# TRY IT
Please reproduce, exactly and with nothing added, the line containing "## Examples" and every line after it to the end of the records.
◇ ◇ ◇ ◇
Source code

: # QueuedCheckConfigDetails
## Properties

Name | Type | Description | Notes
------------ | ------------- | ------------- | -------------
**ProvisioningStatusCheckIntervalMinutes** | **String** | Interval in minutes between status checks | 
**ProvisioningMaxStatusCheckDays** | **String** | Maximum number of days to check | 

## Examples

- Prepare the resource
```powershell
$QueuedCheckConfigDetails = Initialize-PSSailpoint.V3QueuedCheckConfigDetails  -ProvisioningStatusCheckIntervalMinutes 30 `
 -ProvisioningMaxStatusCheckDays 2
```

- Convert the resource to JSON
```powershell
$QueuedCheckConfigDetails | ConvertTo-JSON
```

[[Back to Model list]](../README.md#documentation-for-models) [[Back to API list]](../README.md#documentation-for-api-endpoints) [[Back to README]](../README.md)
◇ ◇ ◇ ◇
# EXERCISE ANSWER
## Examples

- Prepare the resource
```powershell
$QueuedCheckConfigDetails = Initialize-PSSailpoint.V3QueuedCheckConfigDetails  -ProvisioningStatusCheckIntervalMinutes 30 `
 -ProvisioningMaxStatusCheckDays 2
```

- Convert the resource to JSON
```powershell
$QueuedCheckConfigDetails | ConvertTo-JSON
```

[[Back to Model list]](../README.md#documentation-for-models) [[Back to API list]](../README.md#documentation-for-api-endpoints) [[Back to README]](../README.md)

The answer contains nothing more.